Temperature records keep coming. This January was the hottest on record, with 1.7°C above the pre-industrial average for the month, according to the European Union's Copernicus climate change service.
This means that there was a 12-month period in which the average global surface temperature was more than 1.5°C higher than the average from 1850 to 1900, the period considered a pre-industrial reference point.
“2024 begins with another record month,” Samantha Burgess of the Copernicus Climate Change Service said in a statement. “Rapid reductions in greenhouse gas emissions are the only way to stop rising global temperatures. »
At the 2015 Paris climate meeting, countries committed to trying to prevent global temperatures from rising more than 1.5°C above pre-industrial levels. Climatologists will only consider this limit exceeded when the long-term average global temperature has remained above this level for several years.
Currently, the long-term average is 1.25°C warmer than pre-industrial times, according to Richard Betts at the Met Office, the national weather service of the United Kingdom. But as carbon emissions continue to rise, it seems certain that, by this measure, the 1.5°C limit will soon be exceeded, probably around 2030.
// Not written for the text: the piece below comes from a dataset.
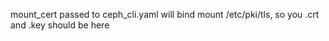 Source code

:mount_cert passed to ceph_cli.yaml will bind mount /etc/pki/tls, so you .crt and .key should be here
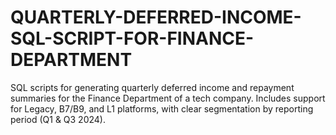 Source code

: # QUARTERLY-DEFERRED-INCOME-SQL-SCRIPT-FOR-FINANCE-DEPARTMENT
SQL scripts for generating quarterly deferred income and repayment summaries for the Finance Department of a tech company. Includes support for Legacy, B7/B9, and L1 platforms, with clear segmentation by reporting period (Q1 &amp; Q3 2024).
The long-term global average is increasing in line with climate model projections. However, the extremely rapid warming observed over the past two years has far exceeded expectations. Among other records, 2023 was the first day it was more than 2°C warmer than the average from 1850 to 1900.
We still don't know why the warming has been so rapid over the past year or so and how long it will continue. Possible factors that could have increased warming include the 2022 eruption of the Tonga volcano, which injected large amounts of water into the stratosphere, and a reduction in aerosol pollution from ships.
Climatologists have defined pre-industrial temperature as the average from 1850 to 1900 for practical reasons, because few temperature records exist before that date. But using that as a benchmark could mean the level of warming from fossil fuel emissions is underestimated.
A 2017 study suggests we were wrong by about 0.2°C. Another publication this week, based on an analysis of sea sponges, estimates the gap at 0.5°C, meaning the 1.5°C limit has already been exceeded – but other climate scientists are not sure. not convinced.